The task> The data must be transcribed exactly, with no line missing.

Stored items from a collection>
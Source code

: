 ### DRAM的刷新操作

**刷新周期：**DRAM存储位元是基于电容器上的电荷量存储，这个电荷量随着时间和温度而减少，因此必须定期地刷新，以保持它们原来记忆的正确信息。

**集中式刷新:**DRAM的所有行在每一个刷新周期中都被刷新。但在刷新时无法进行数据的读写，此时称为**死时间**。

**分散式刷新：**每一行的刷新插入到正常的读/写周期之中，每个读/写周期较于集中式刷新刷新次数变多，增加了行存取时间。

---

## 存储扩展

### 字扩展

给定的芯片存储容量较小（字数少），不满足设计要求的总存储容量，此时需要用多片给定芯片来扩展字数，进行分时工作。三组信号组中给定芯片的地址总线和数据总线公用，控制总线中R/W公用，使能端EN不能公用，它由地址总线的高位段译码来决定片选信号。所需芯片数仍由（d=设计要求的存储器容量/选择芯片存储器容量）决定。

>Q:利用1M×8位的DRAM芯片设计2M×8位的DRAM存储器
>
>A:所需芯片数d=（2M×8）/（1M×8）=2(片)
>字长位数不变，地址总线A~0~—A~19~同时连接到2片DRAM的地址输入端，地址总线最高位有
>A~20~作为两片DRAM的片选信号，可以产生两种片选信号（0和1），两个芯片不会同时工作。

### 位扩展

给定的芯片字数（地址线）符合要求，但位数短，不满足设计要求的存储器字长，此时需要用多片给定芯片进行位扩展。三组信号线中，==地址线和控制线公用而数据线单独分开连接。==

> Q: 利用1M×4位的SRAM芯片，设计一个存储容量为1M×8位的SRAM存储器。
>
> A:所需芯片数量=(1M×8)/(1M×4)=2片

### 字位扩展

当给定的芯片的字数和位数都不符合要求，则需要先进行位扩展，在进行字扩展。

Output of the task>
Source code

: ### DRAM的刷新操作

**刷新周期：**DRAM存储位元是基于电容器上的电荷量存储，这个电荷量随着时间和温度而减少，因此必须定期地刷新，以保持它们原来记忆的正确信息。

**集中式刷新:**DRAM的所有行在每一个刷新周期中都被刷新。但在刷新时无法进行数据的读写，此时称为**死时间**。

**分散式刷新：**每一行的刷新插入到正常的读/写周期之中，每个读/写周期较于集中式刷新刷新次数变多，增加了行存取时间。

---

## 存储扩展

### 字扩展

给定的芯片存储容量较小（字数少），不满足设计要求的总存储容量，此时需要用多片给定芯片来扩展字数，进行分时工作。三组信号组中给定芯片的地址总线和数据总线公用，控制总线中R/W公用，使能端EN不能公用，它由地址总线的高位段译码来决定片选信号。所需芯片数仍由（d=设计要求的存储器容量/选择芯片存储器容量）决定。

>Q:利用1M×8位的DRAM芯片设计2M×8位的DRAM存储器
>
>A:所需芯片数d=（2M×8）/（1M×8）=2(片)
>字长位数不变，地址总线A~0~—A~19~同时连接到2片DRAM的地址输入端，地址总线最高位有
>A~20~作为两片DRAM的片选信号，可以产生两种片选信号（0和1），两个芯片不会同时工作。

### 位扩展

给定的芯片字数（地址线）符合要求，但位数短，不满足设计要求的存储器字长，此时需要用多片给定芯片进行位扩展。三组信号线中，==地址线和控制线公用而数据线单独分开连接。==

> Q: 利用1M×4位的SRAM芯片，设计一个存储容量为1M×8位的SRAM存储器。
>
> A:所需芯片数量=(1M×8)/(1M×4)=2片

### 字位扩展

当给定的芯片的字数和位数都不符合要求，则需要先进行位扩展，在进行字扩展。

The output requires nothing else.